The house in Chelsea had been done up for them, ready for their return. He asked her whether she’d like him to carry her over the threshold. She looked surprised at that, and said he could try. She lay back in his arms, and he was expecting her to be quite heavy, but it went all right really, and he got her through the doorway without doing anything to disgrace himself.

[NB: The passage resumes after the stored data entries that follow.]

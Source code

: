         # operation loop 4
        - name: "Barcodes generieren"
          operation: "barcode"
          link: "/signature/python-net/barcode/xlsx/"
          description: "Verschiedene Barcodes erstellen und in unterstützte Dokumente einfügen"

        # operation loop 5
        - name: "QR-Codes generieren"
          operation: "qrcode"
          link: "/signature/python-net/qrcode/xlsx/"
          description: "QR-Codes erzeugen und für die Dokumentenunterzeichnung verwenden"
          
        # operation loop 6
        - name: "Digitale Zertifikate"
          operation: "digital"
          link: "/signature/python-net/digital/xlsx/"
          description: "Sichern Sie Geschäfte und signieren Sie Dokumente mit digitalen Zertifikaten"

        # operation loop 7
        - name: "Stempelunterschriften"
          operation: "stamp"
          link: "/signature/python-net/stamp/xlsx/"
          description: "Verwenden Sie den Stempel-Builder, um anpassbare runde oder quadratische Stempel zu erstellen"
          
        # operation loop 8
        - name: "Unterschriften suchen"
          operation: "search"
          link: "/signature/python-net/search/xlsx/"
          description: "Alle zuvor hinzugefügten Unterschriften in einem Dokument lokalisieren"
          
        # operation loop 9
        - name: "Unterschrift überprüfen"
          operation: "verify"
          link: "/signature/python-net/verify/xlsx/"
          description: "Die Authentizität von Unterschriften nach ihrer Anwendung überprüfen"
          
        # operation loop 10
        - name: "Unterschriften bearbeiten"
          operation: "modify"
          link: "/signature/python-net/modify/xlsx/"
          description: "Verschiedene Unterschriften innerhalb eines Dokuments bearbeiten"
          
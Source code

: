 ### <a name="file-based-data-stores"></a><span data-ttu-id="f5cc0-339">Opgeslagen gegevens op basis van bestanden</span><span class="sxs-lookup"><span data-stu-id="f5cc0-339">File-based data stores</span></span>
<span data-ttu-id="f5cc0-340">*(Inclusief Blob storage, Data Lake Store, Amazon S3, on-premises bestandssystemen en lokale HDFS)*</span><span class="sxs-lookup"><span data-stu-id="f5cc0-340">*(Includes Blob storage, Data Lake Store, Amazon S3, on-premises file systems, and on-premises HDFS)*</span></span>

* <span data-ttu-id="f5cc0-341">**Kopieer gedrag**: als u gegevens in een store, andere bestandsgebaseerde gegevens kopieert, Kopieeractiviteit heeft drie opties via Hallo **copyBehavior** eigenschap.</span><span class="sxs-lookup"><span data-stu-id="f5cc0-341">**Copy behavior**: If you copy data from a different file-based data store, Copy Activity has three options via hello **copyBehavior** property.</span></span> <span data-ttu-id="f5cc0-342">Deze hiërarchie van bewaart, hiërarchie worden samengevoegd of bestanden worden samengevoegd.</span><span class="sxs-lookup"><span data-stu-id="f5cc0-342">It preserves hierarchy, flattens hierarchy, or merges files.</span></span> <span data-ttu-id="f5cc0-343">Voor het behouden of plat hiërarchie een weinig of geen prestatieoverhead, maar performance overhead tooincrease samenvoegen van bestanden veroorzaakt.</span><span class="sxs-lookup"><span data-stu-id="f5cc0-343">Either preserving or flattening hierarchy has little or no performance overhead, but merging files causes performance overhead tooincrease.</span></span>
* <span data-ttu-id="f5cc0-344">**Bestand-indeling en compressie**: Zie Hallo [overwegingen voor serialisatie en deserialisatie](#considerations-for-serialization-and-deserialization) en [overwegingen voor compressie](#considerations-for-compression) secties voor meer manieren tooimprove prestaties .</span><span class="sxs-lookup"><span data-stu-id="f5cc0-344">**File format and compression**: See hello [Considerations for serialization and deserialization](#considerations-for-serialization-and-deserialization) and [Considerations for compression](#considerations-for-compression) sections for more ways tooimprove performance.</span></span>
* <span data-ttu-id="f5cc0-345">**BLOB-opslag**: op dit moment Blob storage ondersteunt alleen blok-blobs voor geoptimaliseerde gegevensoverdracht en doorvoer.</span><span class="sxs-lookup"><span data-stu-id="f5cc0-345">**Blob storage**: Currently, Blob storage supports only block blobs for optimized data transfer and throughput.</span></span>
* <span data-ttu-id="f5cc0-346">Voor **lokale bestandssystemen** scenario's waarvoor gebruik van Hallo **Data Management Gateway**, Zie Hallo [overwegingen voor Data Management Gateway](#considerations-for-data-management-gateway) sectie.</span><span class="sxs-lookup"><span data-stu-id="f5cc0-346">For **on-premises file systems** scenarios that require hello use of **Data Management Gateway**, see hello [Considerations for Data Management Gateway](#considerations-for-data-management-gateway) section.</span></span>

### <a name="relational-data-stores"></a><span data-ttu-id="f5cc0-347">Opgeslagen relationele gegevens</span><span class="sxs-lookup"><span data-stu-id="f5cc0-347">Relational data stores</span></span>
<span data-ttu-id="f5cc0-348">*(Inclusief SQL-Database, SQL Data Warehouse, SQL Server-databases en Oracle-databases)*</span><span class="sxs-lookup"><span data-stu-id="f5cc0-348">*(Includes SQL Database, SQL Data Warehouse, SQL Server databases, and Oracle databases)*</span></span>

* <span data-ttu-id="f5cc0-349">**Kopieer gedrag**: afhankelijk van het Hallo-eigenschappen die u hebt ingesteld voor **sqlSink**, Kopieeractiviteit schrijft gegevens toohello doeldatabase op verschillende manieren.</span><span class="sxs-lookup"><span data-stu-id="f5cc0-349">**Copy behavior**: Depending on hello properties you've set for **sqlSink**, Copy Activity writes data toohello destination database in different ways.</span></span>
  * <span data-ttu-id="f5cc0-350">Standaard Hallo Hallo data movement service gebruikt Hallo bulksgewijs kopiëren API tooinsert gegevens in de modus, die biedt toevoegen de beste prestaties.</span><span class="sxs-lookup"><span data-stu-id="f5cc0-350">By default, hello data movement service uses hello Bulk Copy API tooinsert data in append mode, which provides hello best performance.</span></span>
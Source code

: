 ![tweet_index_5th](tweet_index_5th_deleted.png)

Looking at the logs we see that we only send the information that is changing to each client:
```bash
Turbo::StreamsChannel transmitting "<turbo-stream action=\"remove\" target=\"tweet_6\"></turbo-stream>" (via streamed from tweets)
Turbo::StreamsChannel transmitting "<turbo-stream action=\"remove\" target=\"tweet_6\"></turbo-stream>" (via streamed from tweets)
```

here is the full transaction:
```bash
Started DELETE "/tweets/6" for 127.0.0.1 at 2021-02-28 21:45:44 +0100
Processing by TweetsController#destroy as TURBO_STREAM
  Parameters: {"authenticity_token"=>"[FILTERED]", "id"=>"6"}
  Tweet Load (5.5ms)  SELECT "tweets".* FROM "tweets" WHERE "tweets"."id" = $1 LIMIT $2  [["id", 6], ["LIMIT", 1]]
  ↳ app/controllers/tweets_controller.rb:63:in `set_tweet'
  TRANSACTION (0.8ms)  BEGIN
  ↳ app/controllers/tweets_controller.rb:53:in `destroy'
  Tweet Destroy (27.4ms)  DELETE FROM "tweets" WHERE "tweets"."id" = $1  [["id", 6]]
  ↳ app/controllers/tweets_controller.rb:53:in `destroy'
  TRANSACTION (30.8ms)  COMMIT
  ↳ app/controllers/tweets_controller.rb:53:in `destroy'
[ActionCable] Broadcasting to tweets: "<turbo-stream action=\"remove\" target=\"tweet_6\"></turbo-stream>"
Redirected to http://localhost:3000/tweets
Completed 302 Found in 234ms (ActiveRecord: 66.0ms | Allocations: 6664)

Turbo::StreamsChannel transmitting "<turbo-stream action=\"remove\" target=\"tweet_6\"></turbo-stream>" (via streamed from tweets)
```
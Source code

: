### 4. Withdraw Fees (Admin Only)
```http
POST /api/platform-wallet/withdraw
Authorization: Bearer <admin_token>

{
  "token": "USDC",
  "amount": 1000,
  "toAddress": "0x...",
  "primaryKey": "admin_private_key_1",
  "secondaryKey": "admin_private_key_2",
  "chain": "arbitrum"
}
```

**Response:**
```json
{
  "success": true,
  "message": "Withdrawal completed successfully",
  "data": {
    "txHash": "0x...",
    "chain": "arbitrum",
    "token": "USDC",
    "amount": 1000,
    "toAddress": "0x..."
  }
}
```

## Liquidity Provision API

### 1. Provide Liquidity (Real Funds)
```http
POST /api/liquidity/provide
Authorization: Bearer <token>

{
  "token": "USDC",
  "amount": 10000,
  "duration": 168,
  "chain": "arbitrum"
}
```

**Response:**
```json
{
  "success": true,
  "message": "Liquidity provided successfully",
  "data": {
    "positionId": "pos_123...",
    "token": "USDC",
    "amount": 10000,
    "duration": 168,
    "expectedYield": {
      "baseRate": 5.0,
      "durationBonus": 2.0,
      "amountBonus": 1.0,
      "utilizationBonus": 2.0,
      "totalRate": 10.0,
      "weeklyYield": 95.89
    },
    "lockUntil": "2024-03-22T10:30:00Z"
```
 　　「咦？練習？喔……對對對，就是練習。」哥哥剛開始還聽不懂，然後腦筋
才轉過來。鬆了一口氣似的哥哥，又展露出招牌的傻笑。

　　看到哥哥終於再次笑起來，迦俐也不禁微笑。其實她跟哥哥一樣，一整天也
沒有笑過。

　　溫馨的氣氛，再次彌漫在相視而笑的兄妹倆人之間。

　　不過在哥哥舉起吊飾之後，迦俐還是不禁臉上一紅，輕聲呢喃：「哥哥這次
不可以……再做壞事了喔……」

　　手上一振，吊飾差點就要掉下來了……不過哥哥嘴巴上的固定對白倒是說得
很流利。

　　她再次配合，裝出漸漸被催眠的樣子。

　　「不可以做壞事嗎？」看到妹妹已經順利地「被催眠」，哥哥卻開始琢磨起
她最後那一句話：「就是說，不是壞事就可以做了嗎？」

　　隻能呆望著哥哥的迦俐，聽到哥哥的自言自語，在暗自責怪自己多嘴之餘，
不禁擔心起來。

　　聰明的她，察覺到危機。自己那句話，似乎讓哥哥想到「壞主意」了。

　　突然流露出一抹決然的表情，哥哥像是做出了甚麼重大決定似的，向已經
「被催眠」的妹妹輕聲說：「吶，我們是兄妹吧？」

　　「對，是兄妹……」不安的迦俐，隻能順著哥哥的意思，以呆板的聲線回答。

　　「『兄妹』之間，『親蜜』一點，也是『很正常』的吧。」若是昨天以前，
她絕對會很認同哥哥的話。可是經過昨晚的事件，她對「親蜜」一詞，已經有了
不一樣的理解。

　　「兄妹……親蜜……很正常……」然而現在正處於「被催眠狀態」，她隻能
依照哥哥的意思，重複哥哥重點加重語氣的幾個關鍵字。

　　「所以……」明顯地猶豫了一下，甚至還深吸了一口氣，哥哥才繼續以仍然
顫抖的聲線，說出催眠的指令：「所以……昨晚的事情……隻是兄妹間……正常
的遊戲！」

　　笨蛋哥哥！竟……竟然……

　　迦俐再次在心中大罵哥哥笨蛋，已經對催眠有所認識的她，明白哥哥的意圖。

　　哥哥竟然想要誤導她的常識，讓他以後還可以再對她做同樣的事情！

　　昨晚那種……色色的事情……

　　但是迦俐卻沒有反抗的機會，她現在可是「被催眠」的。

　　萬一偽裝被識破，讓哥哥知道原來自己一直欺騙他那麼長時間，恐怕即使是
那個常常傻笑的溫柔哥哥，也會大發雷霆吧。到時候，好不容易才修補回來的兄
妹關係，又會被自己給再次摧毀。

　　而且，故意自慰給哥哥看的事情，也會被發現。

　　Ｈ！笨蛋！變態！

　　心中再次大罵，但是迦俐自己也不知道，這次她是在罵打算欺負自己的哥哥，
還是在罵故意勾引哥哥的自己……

As far as he’d been aware, Karen had never been to the house before. But she knew exactly where to go, walking straight to the study, and to the wooden desk inside, and to the third drawer down. “I have a present for you,” she said, and from the drawer she took a gun.
“It was my brother’s,” she said.
“Oh. Really?”
“It may not have been his. But it’s what they gave us anyway.”
She handed it to Julian. Julian weighed it in his hands. Like his wife, it was lighter than he’d expected.
“You’re the man of the house now,” Karen said.
There was no nanny to fetch them dinner. Julian said he didn’t mind cooking. He fixed them some eggs. He liked eggs.
After they’d eaten, and Julian had rinsed the plates and left them to dry, Karen said that they should inspect the bedroom. And Julian agreed. They’d inspected the rest of the house; that room, quite deliberately, both had left as yet unexplored.
The first impression that Julian got as he pushed open the door was pink, that everything was pink; the bedroom was unapologetically feminine, that blazed out from the soft pink carpet and the wallpaper of pink rose on pink background, And there was a perfume to it too, the perfume of Karen herself, and he still didn’t much care for it.
That was before he saw the bed.
He was startled, and gasped, and then laughed at himself for gasping. The bed was covered with dolls. There were at least a dozen of them, all pale plastic skin and curls and lips that were ruby red, and some were wearing pretty little hats, and some carrying pretty little nosegays, all of them in pretty dresses. In the centre of them, in pride of place, was the doll Karen’s father had given as a wedding present — resplendent in her wedding dress, still fat, her facial features smoothed away beneath that fat, sitting amongst the others like a queen. And all of them were smiling. And all of them were looking at him, expectantly, as if they’d been waiting to see who it was they’d heard climb the stairs, as if they’d been waiting for him all this time.
Julian said, “Well! Well. Well, we won’t be able to get much sleep with that lot crowding about us!” He chuckled. “I mean, I won’t know which is which! Which one is just a doll, and which one my pretty wife!” He chuckled. “Well.”